*** MATERIAL SUPPLIED

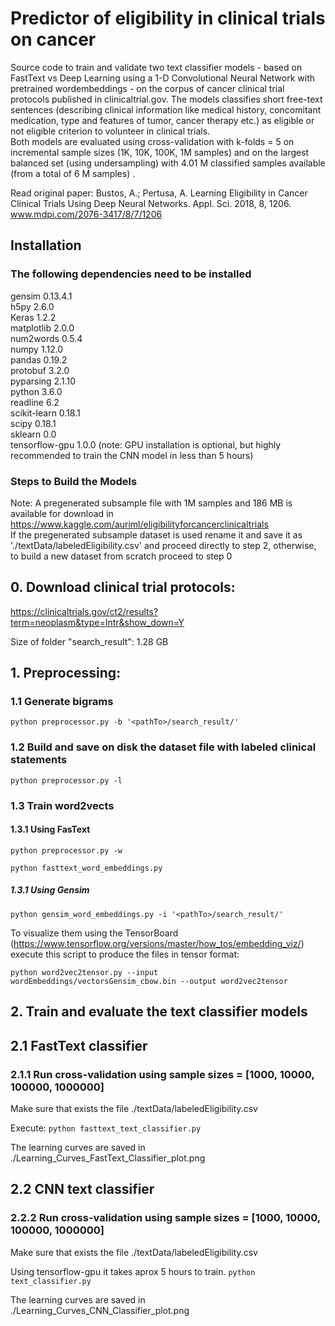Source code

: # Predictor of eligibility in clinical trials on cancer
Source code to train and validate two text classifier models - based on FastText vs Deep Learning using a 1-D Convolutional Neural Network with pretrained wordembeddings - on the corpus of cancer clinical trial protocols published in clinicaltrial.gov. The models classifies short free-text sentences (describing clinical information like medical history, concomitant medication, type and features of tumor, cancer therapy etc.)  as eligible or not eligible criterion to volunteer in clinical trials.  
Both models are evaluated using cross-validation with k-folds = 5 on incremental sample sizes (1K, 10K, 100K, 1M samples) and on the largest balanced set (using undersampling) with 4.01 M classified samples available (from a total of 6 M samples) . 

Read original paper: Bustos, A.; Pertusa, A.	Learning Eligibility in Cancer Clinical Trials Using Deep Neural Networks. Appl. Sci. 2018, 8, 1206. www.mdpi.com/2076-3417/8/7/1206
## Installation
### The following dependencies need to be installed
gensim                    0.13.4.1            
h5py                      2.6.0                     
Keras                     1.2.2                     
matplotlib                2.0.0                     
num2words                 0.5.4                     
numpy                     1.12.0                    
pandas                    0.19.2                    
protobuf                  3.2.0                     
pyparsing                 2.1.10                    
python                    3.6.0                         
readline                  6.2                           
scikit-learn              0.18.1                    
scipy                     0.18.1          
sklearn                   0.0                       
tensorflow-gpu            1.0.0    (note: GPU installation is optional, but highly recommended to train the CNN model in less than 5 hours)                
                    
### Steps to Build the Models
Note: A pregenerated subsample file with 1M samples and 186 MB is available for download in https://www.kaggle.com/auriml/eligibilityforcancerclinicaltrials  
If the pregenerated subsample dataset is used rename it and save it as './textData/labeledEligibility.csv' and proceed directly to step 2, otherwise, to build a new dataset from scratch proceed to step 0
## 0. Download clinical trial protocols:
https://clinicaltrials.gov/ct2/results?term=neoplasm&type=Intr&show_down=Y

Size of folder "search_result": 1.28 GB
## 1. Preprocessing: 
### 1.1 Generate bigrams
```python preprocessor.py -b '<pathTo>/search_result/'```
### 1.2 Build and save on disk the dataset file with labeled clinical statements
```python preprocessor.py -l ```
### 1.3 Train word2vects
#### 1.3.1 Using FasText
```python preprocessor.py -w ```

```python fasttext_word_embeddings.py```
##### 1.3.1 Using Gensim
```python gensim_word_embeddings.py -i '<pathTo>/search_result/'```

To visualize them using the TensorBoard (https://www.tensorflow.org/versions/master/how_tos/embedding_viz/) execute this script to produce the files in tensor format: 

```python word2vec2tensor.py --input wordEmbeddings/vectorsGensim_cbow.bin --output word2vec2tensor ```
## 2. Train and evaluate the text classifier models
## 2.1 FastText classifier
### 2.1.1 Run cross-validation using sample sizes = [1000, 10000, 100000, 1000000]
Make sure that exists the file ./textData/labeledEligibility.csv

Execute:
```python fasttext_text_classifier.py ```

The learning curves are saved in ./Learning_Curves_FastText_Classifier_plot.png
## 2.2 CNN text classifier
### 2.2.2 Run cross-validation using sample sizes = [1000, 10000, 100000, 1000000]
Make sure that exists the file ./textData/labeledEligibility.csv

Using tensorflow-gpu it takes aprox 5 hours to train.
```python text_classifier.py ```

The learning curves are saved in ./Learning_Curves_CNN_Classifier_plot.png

******

- **TASK REQUIREMENTS**
Each entry above should be printed exactly, and any picture in it left out.

- **EXERCISE RESPONSE**
Source code

: # Predictor of eligibility in clinical trials on cancer
Source code to train and validate two text classifier models - based on FastText vs Deep Learning using a 1-D Convolutional Neural Network with pretrained wordembeddings - on the corpus of cancer clinical trial protocols published in clinicaltrial.gov. The models classifies short free-text sentences (describing clinical information like medical history, concomitant medication, type and features of tumor, cancer therapy etc.)  as eligible or not eligible criterion to volunteer in clinical trials.  
Both models are evaluated using cross-validation with k-folds = 5 on incremental sample sizes (1K, 10K, 100K, 1M samples) and on the largest balanced set (using undersampling) with 4.01 M classified samples available (from a total of 6 M samples) . 

Read original paper: Bustos, A.; Pertusa, A.	Learning Eligibility in Cancer Clinical Trials Using Deep Neural Networks. Appl. Sci. 2018, 8, 1206. www.mdpi.com/2076-3417/8/7/1206
## Installation
### The following dependencies need to be installed
gensim                    0.13.4.1            
h5py                      2.6.0                     
Keras                     1.2.2                     
matplotlib                2.0.0                     
num2words                 0.5.4                     
numpy                     1.12.0                    
pandas                    0.19.2                    
protobuf                  3.2.0                     
pyparsing                 2.1.10                    
python                    3.6.0                         
readline                  6.2                           
scikit-learn              0.18.1                    
scipy                     0.18.1          
sklearn                   0.0                       
tensorflow-gpu            1.0.0    (note: GPU installation is optional, but highly recommended to train the CNN model in less than 5 hours)                
                    
### Steps to Build the Models
Note: A pregenerated subsample file with 1M samples and 186 MB is available for download in https://www.kaggle.com/auriml/eligibilityforcancerclinicaltrials  
If the pregenerated subsample dataset is used rename it and save it as './textData/labeledEligibility.csv' and proceed directly to step 2, otherwise, to build a new dataset from scratch proceed to step 0
## 0. Download clinical trial protocols:
https://clinicaltrials.gov/ct2/results?term=neoplasm&type=Intr&show_down=Y

Size of folder "search_result": 1.28 GB
## 1. Preprocessing: 
### 1.1 Generate bigrams
```python preprocessor.py -b '<pathTo>/search_result/'```
### 1.2 Build and save on disk the dataset file with labeled clinical statements
```python preprocessor.py -l ```
### 1.3 Train word2vects
#### 1.3.1 Using FasText
```python preprocessor.py -w ```

```python fasttext_word_embeddings.py```
##### 1.3.1 Using Gensim
```python gensim_word_embeddings.py -i '<pathTo>/search_result/'```

To visualize them using the TensorBoard (https://www.tensorflow.org/versions/master/how_tos/embedding_viz/) execute this script to produce the files in tensor format: 

```python word2vec2tensor.py --input wordEmbeddings/vectorsGensim_cbow.bin --output word2vec2tensor ```
## 2. Train and evaluate the text classifier models
## 2.1 FastText classifier
### 2.1.1 Run cross-validation using sample sizes = [1000, 10000, 100000, 1000000]
Make sure that exists the file ./textData/labeledEligibility.csv

Execute:
```python fasttext_text_classifier.py ```

The learning curves are saved in ./Learning_Curves_FastText_Classifier_plot.png
## 2.2 CNN text classifier
### 2.2.2 Run cross-validation using sample sizes = [1000, 10000, 100000, 1000000]
Make sure that exists the file ./textData/labeledEligibility.csv

Using tensorflow-gpu it takes aprox 5 hours to train.
```python text_classifier.py ```

The learning curves are saved in ./Learning_Curves_CNN_Classifier_plot.png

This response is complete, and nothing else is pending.